== EXTRACTED ENTRIES

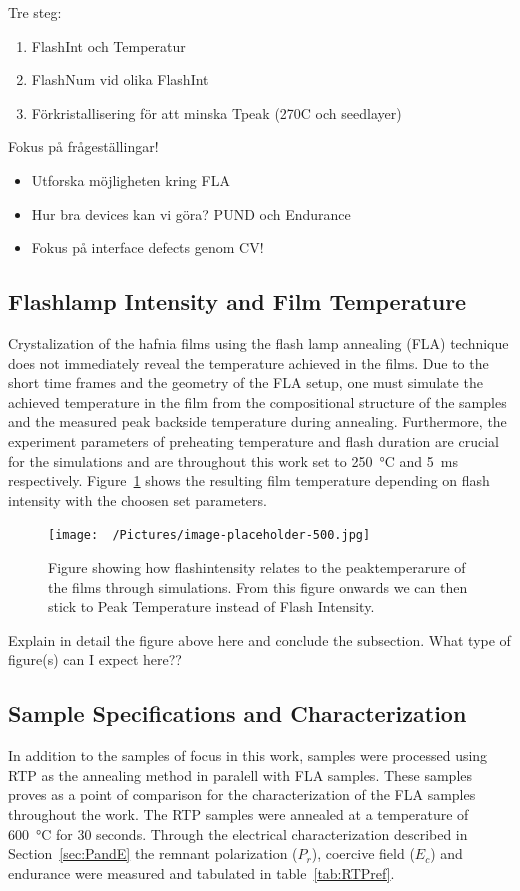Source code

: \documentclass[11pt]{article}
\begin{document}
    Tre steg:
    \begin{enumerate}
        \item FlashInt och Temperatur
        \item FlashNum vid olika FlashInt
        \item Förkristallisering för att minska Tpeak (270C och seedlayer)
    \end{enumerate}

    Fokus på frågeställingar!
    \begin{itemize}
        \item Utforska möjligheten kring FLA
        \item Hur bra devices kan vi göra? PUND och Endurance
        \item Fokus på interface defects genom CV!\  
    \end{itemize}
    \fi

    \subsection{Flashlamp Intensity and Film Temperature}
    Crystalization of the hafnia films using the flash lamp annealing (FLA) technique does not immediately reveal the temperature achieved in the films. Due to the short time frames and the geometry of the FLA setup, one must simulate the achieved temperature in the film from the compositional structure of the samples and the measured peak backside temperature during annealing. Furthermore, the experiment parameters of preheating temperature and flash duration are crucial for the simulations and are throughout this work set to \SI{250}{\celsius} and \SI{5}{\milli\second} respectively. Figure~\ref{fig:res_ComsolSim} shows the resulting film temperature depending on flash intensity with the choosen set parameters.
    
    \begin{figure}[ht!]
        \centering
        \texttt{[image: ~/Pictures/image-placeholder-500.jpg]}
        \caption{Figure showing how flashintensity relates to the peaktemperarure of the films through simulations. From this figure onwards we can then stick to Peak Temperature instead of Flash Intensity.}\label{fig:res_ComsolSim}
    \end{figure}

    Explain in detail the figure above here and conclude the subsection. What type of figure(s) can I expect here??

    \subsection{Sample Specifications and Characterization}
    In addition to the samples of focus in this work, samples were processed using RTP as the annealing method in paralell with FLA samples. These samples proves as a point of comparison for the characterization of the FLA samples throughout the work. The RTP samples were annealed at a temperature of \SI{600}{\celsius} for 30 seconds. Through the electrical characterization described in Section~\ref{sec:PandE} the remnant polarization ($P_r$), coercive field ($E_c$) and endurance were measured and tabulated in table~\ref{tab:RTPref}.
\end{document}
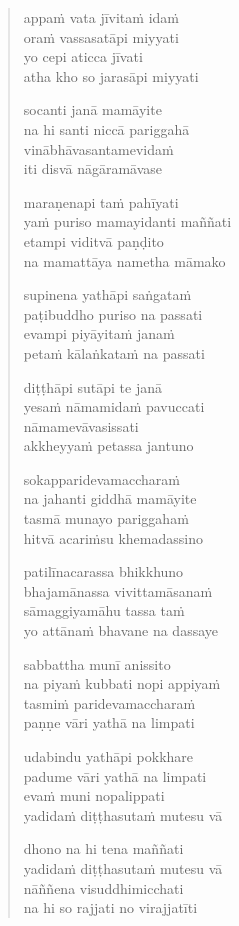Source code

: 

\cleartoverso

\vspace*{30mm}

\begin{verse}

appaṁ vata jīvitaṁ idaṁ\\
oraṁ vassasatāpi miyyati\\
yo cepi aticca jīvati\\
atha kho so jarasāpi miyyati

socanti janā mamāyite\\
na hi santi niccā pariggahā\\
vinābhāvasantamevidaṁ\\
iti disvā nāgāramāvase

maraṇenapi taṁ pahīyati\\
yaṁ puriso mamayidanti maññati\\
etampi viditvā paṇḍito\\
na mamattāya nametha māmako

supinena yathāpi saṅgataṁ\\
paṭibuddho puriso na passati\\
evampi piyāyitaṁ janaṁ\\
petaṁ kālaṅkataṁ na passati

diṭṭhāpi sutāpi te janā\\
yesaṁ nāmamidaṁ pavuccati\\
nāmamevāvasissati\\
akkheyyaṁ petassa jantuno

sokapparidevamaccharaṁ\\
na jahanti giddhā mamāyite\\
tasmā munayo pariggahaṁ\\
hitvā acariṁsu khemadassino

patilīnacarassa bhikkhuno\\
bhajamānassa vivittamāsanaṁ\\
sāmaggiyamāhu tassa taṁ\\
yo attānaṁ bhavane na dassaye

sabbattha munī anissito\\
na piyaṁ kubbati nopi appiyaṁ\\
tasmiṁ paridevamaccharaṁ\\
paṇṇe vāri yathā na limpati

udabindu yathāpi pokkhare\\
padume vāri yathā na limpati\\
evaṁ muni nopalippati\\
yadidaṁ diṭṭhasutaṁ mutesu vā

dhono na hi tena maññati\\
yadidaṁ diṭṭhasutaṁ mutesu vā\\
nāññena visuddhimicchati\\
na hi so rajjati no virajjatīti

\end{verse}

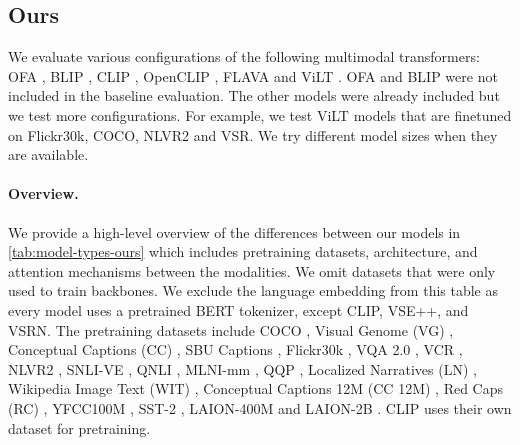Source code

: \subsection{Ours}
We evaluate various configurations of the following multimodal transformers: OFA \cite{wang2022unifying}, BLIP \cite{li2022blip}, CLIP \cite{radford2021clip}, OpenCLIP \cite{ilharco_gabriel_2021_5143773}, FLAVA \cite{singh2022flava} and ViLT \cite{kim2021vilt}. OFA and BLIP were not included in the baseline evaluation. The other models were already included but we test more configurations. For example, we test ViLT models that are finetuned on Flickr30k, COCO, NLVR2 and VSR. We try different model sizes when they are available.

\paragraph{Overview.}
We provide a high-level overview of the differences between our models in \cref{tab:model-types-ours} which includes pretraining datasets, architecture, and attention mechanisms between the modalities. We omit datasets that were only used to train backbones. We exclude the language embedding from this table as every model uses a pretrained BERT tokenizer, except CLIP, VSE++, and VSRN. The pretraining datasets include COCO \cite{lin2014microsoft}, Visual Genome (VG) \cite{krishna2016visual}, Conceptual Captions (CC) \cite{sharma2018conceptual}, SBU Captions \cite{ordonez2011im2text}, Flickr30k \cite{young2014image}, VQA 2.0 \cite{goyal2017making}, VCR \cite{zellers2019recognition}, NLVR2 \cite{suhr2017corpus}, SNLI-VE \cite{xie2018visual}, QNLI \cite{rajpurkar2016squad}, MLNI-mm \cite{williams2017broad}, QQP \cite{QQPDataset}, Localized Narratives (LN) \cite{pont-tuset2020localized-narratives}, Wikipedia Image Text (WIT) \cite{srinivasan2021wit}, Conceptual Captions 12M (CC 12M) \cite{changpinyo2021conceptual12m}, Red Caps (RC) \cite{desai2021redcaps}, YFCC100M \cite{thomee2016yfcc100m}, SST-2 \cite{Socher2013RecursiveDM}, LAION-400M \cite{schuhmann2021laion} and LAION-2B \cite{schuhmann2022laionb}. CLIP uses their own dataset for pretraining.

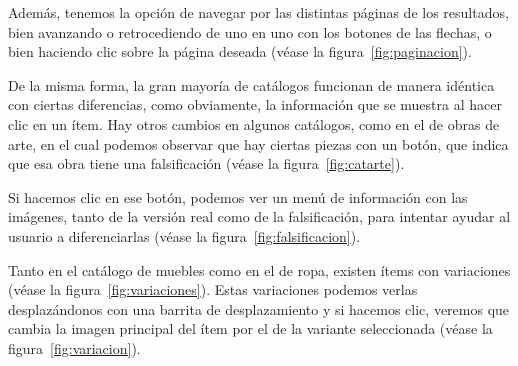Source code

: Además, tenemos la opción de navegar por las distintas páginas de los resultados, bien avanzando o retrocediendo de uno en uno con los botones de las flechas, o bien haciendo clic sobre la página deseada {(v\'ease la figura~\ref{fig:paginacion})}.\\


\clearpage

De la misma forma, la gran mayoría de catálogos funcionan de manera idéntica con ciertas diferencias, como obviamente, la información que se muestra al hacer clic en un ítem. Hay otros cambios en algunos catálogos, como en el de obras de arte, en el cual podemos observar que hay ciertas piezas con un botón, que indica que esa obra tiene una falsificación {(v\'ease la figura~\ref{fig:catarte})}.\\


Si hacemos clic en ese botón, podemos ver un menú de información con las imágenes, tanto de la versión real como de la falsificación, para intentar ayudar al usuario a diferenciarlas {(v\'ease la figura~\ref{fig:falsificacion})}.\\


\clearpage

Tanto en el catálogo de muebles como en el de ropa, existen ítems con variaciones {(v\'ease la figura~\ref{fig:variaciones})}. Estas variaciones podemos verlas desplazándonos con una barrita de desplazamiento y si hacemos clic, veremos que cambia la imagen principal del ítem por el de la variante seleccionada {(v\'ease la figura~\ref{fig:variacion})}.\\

====

**WORK REQUEST**:
Within the entries above, find every line where the string "miyyati" occurs, and copy it.

**REPLY**:
oraṁ vassasatāpi miyyati\\
atha kho so jarasāpi miyyati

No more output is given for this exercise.